» **Action item**: Please print the entries below exactly, from the line with "1. 最外层是一个无参数的立即执行函数；" through the line with "在代码中声明\_\_webp", including both of those lines and leaving out all others.

» **Supplied information**:

*****

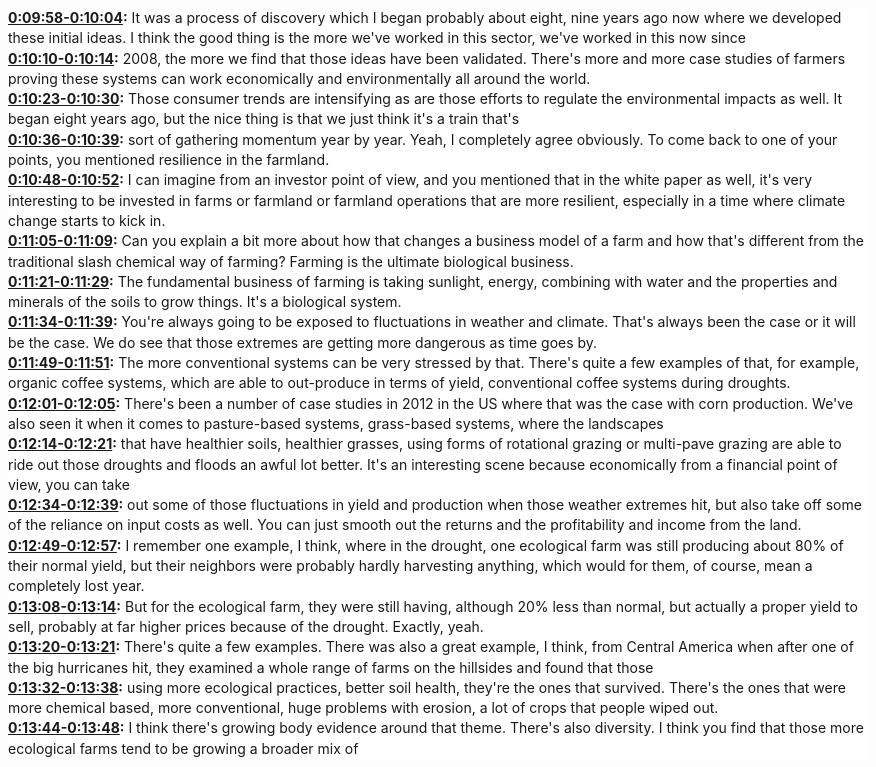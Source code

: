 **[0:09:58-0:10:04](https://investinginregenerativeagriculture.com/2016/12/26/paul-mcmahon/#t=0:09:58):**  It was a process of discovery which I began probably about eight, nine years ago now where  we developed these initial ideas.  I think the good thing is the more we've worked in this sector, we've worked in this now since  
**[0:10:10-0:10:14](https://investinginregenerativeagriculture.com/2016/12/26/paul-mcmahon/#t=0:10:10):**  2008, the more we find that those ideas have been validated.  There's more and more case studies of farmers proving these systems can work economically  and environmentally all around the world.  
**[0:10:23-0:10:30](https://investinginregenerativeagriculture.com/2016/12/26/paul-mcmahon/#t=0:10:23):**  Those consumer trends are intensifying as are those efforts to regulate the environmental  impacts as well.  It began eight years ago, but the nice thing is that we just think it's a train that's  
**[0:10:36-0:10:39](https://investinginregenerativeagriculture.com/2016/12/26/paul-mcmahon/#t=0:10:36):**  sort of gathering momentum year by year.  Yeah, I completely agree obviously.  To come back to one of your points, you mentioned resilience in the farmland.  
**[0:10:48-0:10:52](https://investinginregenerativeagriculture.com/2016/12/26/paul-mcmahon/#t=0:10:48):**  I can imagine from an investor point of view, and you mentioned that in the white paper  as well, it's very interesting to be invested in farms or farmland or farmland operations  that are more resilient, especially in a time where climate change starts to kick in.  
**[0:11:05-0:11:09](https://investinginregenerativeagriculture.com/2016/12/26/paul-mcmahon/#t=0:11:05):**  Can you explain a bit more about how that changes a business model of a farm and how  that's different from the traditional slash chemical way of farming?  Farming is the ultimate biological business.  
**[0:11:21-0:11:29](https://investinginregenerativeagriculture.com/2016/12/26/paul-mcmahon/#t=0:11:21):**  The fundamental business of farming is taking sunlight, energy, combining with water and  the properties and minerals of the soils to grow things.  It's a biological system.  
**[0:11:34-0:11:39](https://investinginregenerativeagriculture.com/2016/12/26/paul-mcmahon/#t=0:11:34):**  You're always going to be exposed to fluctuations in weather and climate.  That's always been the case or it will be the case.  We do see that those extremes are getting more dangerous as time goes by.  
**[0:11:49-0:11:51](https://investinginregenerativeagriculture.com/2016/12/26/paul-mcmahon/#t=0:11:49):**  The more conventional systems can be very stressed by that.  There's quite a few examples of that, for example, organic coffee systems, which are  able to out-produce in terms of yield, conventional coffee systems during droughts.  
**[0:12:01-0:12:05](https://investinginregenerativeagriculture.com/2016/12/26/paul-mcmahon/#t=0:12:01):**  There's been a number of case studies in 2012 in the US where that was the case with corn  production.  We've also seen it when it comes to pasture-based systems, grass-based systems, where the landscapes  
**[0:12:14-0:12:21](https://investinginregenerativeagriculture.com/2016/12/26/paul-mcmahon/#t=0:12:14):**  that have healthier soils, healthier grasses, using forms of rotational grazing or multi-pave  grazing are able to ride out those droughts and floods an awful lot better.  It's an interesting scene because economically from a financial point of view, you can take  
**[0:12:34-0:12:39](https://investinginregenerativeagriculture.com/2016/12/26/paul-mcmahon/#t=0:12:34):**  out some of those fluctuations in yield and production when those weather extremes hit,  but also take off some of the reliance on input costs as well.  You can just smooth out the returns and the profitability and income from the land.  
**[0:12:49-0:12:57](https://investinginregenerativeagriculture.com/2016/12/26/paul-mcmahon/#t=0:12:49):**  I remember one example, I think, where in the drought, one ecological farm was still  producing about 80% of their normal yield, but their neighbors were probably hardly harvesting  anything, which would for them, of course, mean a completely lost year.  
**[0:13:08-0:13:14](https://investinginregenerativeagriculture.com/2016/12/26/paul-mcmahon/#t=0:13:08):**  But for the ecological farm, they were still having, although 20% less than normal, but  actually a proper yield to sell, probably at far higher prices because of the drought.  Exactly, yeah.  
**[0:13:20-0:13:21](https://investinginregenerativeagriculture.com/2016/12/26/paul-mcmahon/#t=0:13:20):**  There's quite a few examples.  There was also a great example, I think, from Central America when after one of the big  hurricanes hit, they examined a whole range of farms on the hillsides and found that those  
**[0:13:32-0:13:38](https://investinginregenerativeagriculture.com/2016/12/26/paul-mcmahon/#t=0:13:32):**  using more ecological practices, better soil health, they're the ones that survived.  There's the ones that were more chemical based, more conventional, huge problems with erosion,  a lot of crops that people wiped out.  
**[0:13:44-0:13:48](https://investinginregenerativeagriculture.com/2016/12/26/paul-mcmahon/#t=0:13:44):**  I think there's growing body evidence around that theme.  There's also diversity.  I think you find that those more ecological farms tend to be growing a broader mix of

*****

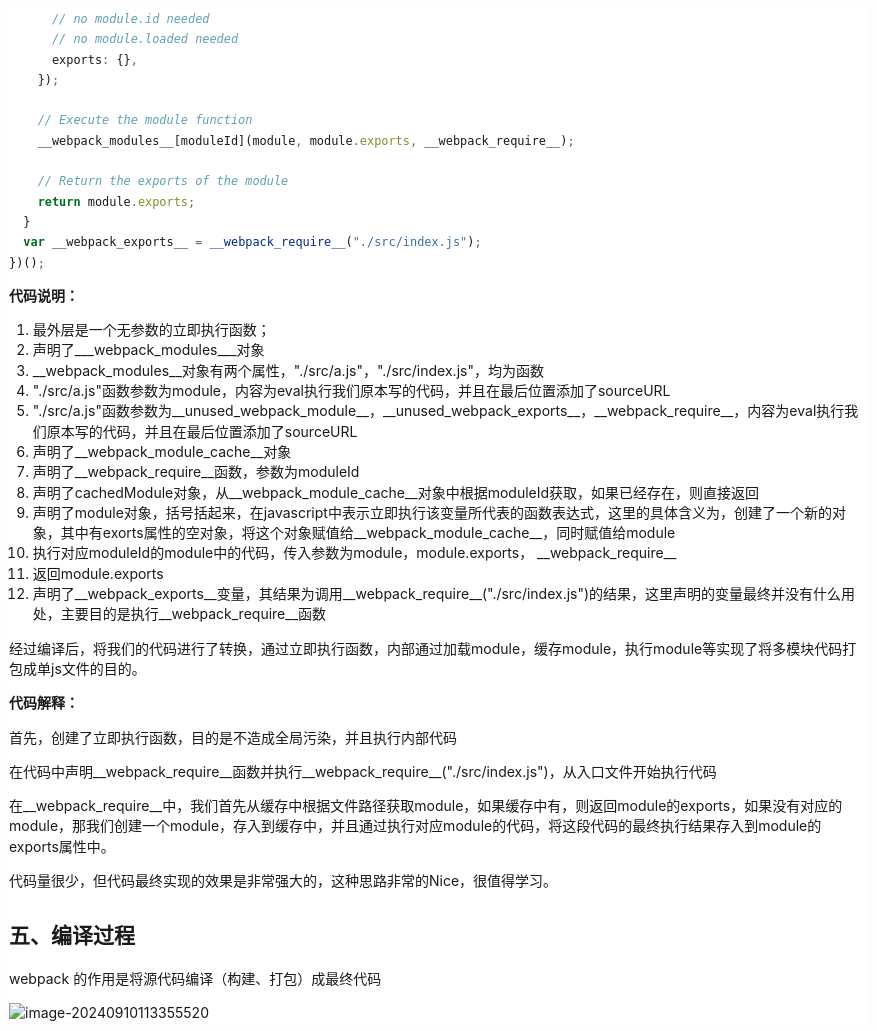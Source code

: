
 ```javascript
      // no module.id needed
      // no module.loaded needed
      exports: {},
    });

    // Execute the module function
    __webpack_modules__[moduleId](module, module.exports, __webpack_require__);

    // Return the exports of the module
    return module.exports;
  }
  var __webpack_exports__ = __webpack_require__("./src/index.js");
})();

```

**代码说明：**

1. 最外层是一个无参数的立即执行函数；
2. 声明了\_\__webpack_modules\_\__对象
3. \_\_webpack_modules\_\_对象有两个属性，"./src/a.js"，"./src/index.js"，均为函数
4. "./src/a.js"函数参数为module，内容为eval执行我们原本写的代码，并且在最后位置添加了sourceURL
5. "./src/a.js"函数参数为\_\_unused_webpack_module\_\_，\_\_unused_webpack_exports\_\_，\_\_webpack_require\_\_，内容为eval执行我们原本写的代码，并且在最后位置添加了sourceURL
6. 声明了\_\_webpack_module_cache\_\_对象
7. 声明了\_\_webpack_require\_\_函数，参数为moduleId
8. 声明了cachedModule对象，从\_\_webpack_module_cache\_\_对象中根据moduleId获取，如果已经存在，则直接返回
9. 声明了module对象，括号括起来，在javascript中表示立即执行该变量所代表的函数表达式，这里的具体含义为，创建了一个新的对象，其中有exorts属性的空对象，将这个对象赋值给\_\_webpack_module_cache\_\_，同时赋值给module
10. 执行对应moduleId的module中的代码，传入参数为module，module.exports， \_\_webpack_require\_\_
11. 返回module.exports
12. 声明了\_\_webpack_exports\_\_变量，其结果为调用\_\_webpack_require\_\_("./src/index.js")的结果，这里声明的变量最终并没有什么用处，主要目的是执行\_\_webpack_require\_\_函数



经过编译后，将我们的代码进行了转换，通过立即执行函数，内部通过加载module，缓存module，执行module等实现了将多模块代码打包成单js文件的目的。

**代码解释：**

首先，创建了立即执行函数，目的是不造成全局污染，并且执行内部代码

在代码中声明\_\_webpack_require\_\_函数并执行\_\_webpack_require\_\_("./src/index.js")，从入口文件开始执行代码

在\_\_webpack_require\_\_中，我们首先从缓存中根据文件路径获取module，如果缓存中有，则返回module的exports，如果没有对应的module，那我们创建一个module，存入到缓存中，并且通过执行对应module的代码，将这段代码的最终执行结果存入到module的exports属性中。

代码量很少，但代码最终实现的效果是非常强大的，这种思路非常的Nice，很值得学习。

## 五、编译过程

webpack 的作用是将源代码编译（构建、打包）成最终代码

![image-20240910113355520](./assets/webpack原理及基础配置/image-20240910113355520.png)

*****

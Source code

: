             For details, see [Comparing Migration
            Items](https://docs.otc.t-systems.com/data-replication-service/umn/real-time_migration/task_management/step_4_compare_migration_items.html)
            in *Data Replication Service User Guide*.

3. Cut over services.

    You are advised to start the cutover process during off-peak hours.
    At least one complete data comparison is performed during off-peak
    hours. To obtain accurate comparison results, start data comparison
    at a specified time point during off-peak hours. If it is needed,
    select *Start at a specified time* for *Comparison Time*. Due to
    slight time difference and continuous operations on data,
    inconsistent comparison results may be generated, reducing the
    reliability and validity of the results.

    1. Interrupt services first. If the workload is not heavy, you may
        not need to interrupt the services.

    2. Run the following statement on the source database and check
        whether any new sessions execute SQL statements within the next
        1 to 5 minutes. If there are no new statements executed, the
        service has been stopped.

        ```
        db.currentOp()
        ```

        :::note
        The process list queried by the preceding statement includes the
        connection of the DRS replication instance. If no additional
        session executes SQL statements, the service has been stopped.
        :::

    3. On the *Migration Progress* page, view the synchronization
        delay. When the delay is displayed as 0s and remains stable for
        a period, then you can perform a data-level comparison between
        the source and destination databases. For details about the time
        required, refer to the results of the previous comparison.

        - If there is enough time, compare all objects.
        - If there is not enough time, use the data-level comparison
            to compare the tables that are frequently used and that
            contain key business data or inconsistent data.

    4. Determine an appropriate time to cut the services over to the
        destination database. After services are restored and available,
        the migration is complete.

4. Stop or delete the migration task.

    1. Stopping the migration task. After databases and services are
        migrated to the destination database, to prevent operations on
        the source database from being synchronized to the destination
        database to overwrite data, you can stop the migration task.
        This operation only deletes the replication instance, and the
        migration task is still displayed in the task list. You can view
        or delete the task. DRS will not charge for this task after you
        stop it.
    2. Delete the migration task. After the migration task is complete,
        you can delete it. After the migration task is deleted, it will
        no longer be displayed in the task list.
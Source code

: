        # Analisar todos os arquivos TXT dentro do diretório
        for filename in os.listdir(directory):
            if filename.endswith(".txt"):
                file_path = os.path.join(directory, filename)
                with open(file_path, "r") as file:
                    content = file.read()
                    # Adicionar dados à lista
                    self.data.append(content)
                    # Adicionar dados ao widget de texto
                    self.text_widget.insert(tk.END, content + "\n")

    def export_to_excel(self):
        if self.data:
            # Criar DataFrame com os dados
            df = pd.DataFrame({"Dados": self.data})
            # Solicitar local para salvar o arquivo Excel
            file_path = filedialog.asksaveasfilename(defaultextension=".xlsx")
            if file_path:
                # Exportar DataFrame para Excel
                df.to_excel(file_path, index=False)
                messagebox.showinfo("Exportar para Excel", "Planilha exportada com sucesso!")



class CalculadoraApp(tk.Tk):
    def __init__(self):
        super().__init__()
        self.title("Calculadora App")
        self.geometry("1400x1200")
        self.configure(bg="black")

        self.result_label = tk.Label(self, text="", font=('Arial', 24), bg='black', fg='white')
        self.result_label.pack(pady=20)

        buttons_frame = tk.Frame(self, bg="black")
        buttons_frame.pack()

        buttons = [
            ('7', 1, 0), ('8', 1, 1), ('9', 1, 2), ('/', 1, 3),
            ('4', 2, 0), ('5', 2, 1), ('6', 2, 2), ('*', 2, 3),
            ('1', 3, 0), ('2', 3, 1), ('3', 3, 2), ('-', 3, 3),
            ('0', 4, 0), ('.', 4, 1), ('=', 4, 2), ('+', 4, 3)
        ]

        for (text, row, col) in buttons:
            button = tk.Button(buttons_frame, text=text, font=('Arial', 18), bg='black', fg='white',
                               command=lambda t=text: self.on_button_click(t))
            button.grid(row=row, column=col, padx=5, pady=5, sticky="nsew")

*****

» **Reply**:
1. 最外层是一个无参数的立即执行函数；
2. 声明了\_\__webpack_modules\_\__对象
3. \_\_webpack_modules\_\_对象有两个属性，"./src/a.js"，"./src/index.js"，均为函数
4. "./src/a.js"函数参数为module，内容为eval执行我们原本写的代码，并且在最后位置添加了sourceURL
5. "./src/a.js"函数参数为\_\_unused_webpack_module\_\_，\_\_unused_webpack_exports\_\_，\_\_webpack_require\_\_，内容为eval执行我们原本写的代码，并且在最后位置添加了sourceURL
6. 声明了\_\_webpack_module_cache\_\_对象
7. 声明了\_\_webpack_require\_\_函数，参数为moduleId
8. 声明了cachedModule对象，从\_\_webpack_module_cache\_\_对象中根据moduleId获取，如果已经存在，则直接返回
9. 声明了module对象，括号括起来，在javascript中表示立即执行该变量所代表的函数表达式，这里的具体含义为，创建了一个新的对象，其中有exorts属性的空对象，将这个对象赋值给\_\_webpack_module_cache\_\_，同时赋值给module
10. 执行对应moduleId的module中的代码，传入参数为module，module.exports， \_\_webpack_require\_\_
11. 返回module.exports
12. 声明了\_\_webpack_exports\_\_变量，其结果为调用\_\_webpack_require\_\_("./src/index.js")的结果，这里声明的变量最终并没有什么用处，主要目的是执行\_\_webpack_require\_\_函数



经过编译后，将我们的代码进行了转换，通过立即执行函数，内部通过加载module，缓存module，执行module等实现了将多模块代码打包成单js文件的目的。

**代码解释：**

首先，创建了立即执行函数，目的是不造成全局污染，并且执行内部代码

在代码中声明\_\_webpack_require\_\_函数并执行\_\_webpack_require\_\_("./src/index.js")，从入口文件开始执行代码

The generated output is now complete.